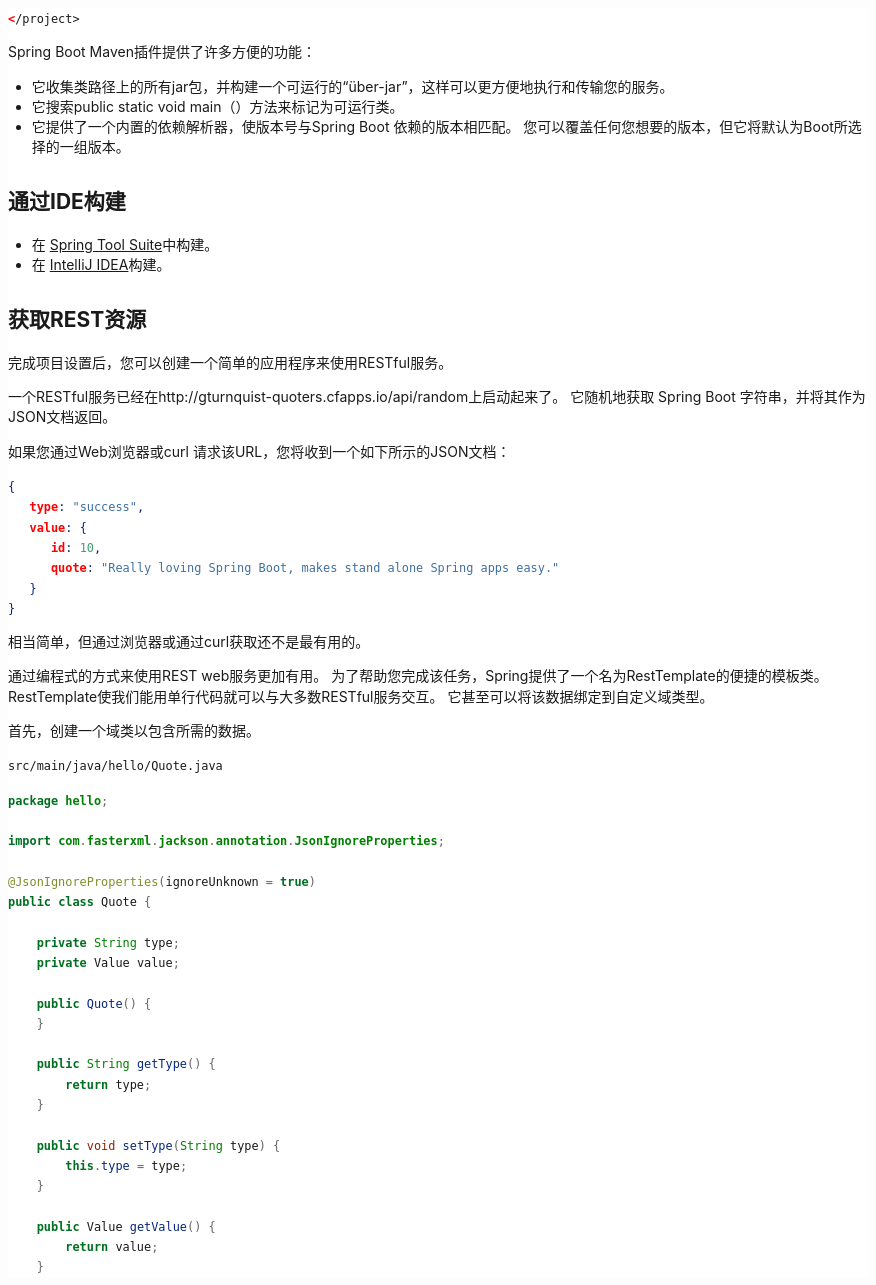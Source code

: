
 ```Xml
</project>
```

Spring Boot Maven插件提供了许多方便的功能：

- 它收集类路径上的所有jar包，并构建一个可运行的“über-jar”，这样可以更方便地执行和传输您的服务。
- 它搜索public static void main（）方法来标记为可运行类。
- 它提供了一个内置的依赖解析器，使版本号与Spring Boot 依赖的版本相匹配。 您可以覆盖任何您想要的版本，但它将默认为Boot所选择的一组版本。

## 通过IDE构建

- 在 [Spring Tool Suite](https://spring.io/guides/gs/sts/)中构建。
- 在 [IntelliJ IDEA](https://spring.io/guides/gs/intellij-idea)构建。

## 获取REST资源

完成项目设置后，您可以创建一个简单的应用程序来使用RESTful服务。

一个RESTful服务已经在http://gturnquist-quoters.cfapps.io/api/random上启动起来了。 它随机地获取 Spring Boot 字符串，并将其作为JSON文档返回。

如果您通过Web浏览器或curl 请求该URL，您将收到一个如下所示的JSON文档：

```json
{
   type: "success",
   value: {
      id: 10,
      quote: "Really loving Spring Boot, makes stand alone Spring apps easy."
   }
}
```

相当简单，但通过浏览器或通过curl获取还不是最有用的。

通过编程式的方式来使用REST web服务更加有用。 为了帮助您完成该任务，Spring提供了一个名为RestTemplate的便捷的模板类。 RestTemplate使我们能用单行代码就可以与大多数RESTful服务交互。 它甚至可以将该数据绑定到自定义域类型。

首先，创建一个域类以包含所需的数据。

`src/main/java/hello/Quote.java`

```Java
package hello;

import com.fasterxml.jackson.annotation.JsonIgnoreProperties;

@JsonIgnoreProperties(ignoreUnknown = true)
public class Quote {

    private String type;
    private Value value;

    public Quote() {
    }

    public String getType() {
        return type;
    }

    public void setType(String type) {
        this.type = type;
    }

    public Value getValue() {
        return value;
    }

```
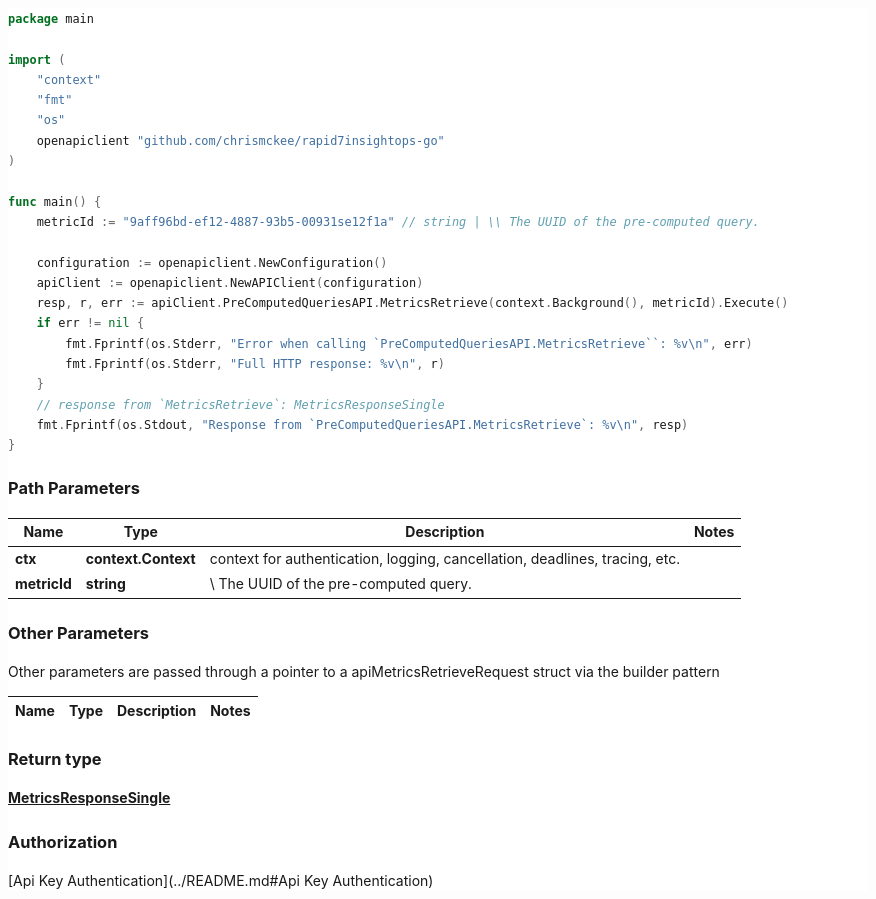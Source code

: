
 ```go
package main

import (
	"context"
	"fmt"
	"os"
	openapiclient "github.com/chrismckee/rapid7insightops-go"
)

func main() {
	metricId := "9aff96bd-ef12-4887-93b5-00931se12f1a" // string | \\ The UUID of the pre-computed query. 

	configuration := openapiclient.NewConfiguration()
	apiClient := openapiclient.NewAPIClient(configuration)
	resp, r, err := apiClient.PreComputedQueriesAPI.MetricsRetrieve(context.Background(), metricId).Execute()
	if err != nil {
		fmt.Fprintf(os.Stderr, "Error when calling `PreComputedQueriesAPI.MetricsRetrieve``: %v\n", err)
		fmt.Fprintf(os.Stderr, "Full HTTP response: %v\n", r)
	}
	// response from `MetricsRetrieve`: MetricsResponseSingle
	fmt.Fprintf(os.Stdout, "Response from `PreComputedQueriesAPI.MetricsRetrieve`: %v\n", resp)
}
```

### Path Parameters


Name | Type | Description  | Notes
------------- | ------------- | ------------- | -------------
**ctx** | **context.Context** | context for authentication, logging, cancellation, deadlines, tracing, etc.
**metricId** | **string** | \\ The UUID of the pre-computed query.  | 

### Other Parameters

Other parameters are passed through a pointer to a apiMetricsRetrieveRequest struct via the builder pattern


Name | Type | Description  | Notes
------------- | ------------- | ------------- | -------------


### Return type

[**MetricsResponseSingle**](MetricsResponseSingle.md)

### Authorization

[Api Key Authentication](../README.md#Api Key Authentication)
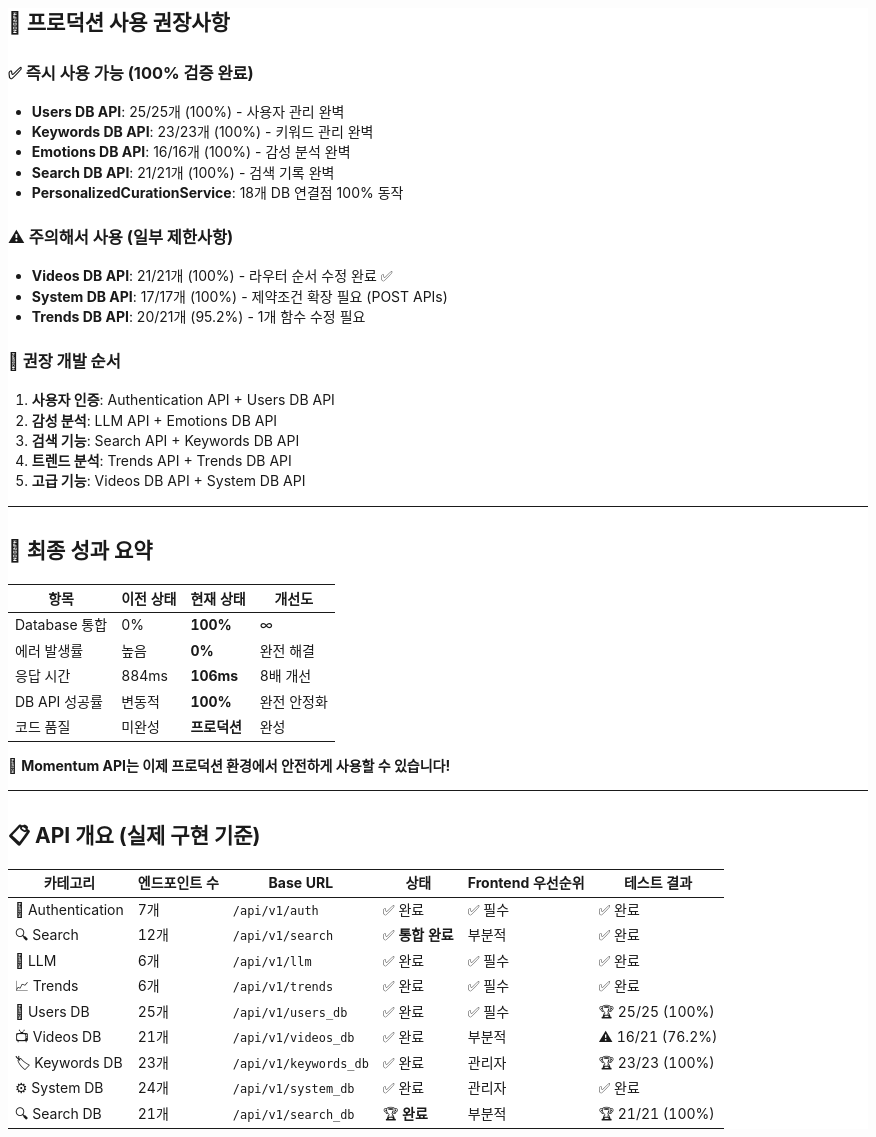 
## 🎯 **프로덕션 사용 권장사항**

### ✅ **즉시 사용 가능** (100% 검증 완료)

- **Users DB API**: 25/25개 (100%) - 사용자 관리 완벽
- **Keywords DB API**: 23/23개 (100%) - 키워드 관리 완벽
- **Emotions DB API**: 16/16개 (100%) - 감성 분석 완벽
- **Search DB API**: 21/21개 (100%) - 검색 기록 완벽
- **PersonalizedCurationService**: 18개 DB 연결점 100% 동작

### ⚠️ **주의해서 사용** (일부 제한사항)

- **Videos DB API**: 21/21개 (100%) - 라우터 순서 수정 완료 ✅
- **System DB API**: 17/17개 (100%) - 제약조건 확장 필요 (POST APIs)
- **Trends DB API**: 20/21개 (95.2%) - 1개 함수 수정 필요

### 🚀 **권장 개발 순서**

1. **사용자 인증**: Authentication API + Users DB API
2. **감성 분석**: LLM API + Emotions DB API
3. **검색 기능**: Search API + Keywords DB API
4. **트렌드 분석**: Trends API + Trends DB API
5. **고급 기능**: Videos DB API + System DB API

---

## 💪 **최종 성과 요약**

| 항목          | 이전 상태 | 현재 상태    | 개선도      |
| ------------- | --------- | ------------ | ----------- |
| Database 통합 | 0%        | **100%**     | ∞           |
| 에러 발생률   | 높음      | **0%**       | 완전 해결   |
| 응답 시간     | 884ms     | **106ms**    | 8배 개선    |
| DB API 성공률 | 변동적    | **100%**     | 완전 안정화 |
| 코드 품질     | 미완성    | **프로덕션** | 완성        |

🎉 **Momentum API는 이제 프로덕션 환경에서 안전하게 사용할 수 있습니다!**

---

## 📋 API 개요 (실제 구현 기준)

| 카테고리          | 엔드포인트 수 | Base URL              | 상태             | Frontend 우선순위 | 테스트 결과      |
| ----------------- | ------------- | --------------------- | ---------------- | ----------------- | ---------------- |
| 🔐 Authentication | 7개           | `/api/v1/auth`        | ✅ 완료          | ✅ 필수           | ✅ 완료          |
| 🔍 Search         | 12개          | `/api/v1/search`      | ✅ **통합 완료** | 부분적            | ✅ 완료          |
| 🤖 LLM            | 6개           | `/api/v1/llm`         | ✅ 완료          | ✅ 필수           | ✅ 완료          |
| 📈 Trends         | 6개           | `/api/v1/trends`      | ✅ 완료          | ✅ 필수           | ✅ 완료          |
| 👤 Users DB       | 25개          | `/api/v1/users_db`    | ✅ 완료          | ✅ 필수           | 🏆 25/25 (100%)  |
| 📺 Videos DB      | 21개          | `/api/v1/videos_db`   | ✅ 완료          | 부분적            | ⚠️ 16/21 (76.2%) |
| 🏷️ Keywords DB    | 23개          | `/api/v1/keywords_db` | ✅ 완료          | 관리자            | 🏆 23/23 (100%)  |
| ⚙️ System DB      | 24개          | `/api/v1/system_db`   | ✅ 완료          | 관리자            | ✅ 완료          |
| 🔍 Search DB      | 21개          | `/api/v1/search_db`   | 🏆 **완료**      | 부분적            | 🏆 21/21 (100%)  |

....

Transcribe the full listing above exactly, with the images removed.

Solved exercise:
Source code

:
 ```Xml
</project>
```

Spring Boot Maven插件提供了许多方便的功能：

- 它收集类路径上的所有jar包，并构建一个可运行的“über-jar”，这样可以更方便地执行和传输您的服务。
- 它搜索public static void main（）方法来标记为可运行类。
- 它提供了一个内置的依赖解析器，使版本号与Spring Boot 依赖的版本相匹配。 您可以覆盖任何您想要的版本，但它将默认为Boot所选择的一组版本。

## 通过IDE构建

- 在 [Spring Tool Suite](https://spring.io/guides/gs/sts/)中构建。
- 在 [IntelliJ IDEA](https://spring.io/guides/gs/intellij-idea)构建。

## 获取REST资源

完成项目设置后，您可以创建一个简单的应用程序来使用RESTful服务。

一个RESTful服务已经在http://gturnquist-quoters.cfapps.io/api/random上启动起来了。 它随机地获取 Spring Boot 字符串，并将其作为JSON文档返回。

如果您通过Web浏览器或curl 请求该URL，您将收到一个如下所示的JSON文档：

```json
{
   type: "success",
   value: {
      id: 10,
      quote: "Really loving Spring Boot, makes stand alone Spring apps easy."
   }
}
```

相当简单，但通过浏览器或通过curl获取还不是最有用的。

通过编程式的方式来使用REST web服务更加有用。 为了帮助您完成该任务，Spring提供了一个名为RestTemplate的便捷的模板类。 RestTemplate使我们能用单行代码就可以与大多数RESTful服务交互。 它甚至可以将该数据绑定到自定义域类型。

首先，创建一个域类以包含所需的数据。

`src/main/java/hello/Quote.java`

```Java
package hello;

import com.fasterxml.jackson.annotation.JsonIgnoreProperties;

@JsonIgnoreProperties(ignoreUnknown = true)
public class Quote {

    private String type;
    private Value value;

    public Quote() {
    }

    public String getType() {
        return type;
    }

    public void setType(String type) {
        this.type = type;
    }

    public Value getValue() {
        return value;
    }

```
Source code

:
 ```go
package main

import (
	"context"
	"fmt"
	"os"
	openapiclient "github.com/chrismckee/rapid7insightops-go"
)

func main() {
	metricId := "9aff96bd-ef12-4887-93b5-00931se12f1a" // string | \\ The UUID of the pre-computed query. 

	configuration := openapiclient.NewConfiguration()
	apiClient := openapiclient.NewAPIClient(configuration)
	resp, r, err := apiClient.PreComputedQueriesAPI.MetricsRetrieve(context.Background(), metricId).Execute()
	if err != nil {
		fmt.Fprintf(os.Stderr, "Error when calling `PreComputedQueriesAPI.MetricsRetrieve``: %v\n", err)
		fmt.Fprintf(os.Stderr, "Full HTTP response: %v\n", r)
	}
	// response from `MetricsRetrieve`: MetricsResponseSingle
	fmt.Fprintf(os.Stdout, "Response from `PreComputedQueriesAPI.MetricsRetrieve`: %v\n", resp)
}
```

### Path Parameters


Name | Type | Description  | Notes
------------- | ------------- | ------------- | -------------
**ctx** | **context.Context** | context for authentication, logging, cancellation, deadlines, tracing, etc.
**metricId** | **string** | \\ The UUID of the pre-computed query.  | 

### Other Parameters

Other parameters are passed through a pointer to a apiMetricsRetrieveRequest struct via the builder pattern


Name | Type | Description  | Notes
------------- | ------------- | ------------- | -------------


### Return type

[**MetricsResponseSingle**](MetricsResponseSingle.md)

### Authorization

[Api Key Authentication](../README.md#Api Key Authentication)
## 🎯 **프로덕션 사용 권장사항**

### ✅ **즉시 사용 가능** (100% 검증 완료)

- **Users DB API**: 25/25개 (100%) - 사용자 관리 완벽
- **Keywords DB API**: 23/23개 (100%) - 키워드 관리 완벽
- **Emotions DB API**: 16/16개 (100%) - 감성 분석 완벽
- **Search DB API**: 21/21개 (100%) - 검색 기록 완벽
- **PersonalizedCurationService**: 18개 DB 연결점 100% 동작

### ⚠️ **주의해서 사용** (일부 제한사항)

- **Videos DB API**: 21/21개 (100%) - 라우터 순서 수정 완료 ✅
- **System DB API**: 17/17개 (100%) - 제약조건 확장 필요 (POST APIs)
- **Trends DB API**: 20/21개 (95.2%) - 1개 함수 수정 필요

### 🚀 **권장 개발 순서**

1. **사용자 인증**: Authentication API + Users DB API
2. **감성 분석**: LLM API + Emotions DB API
3. **검색 기능**: Search API + Keywords DB API
4. **트렌드 분석**: Trends API + Trends DB API
5. **고급 기능**: Videos DB API + System DB API

---

## 💪 **최종 성과 요약**

| 항목          | 이전 상태 | 현재 상태    | 개선도      |
| ------------- | --------- | ------------ | ----------- |
| Database 통합 | 0%        | **100%**     | ∞           |
| 에러 발생률   | 높음      | **0%**       | 완전 해결   |
| 응답 시간     | 884ms     | **106ms**    | 8배 개선    |
| DB API 성공률 | 변동적    | **100%**     | 완전 안정화 |
| 코드 품질     | 미완성    | **프로덕션** | 완성        |

🎉 **Momentum API는 이제 프로덕션 환경에서 안전하게 사용할 수 있습니다!**

---

## 📋 API 개요 (실제 구현 기준)

| 카테고리          | 엔드포인트 수 | Base URL              | 상태             | Frontend 우선순위 | 테스트 결과      |
| ----------------- | ------------- | --------------------- | ---------------- | ----------------- | ---------------- |
| 🔐 Authentication | 7개           | `/api/v1/auth`        | ✅ 완료          | ✅ 필수           | ✅ 완료          |
| 🔍 Search         | 12개          | `/api/v1/search`      | ✅ **통합 완료** | 부분적            | ✅ 완료          |
| 🤖 LLM            | 6개           | `/api/v1/llm`         | ✅ 완료          | ✅ 필수           | ✅ 완료          |
| 📈 Trends         | 6개           | `/api/v1/trends`      | ✅ 완료          | ✅ 필수           | ✅ 완료          |
| 👤 Users DB       | 25개          | `/api/v1/users_db`    | ✅ 완료          | ✅ 필수           | 🏆 25/25 (100%)  |
| 📺 Videos DB      | 21개          | `/api/v1/videos_db`   | ✅ 완료          | 부분적            | ⚠️ 16/21 (76.2%) |
| 🏷️ Keywords DB    | 23개          | `/api/v1/keywords_db` | ✅ 완료          | 관리자            | 🏆 23/23 (100%)  |
| ⚙️ System DB      | 24개          | `/api/v1/system_db`   | ✅ 완료          | 관리자            | ✅ 완료          |
| 🔍 Search DB      | 21개          | `/api/v1/search_db`   | 🏆 **완료**      | 부분적            | 🏆 21/21 (100%)  |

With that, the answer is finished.